Exercise brief
The answer required is how many lines of the following entries contain the word "https", with no other words.

───── Entries provided ─────

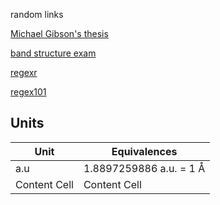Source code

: random links

[Michael Gibson's thesis](http://cmt.dur.ac.uk/sjc/thesis_mcg/)

[band structure exam](http://lamp.tu-graz.ac.at/~hadley/psd/problems/band2012/s.pdf)

[regexr](https://regexr.com/)

[regex101](https://regex101.com/)


## Units

| Unit  | Equivalences |
| ------------- | ------------- |
| a.u  | 1.8897259886 a.u. = 1 &Aring;  |
| Content Cell  | Content Cell  |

─────

Exercise answer
2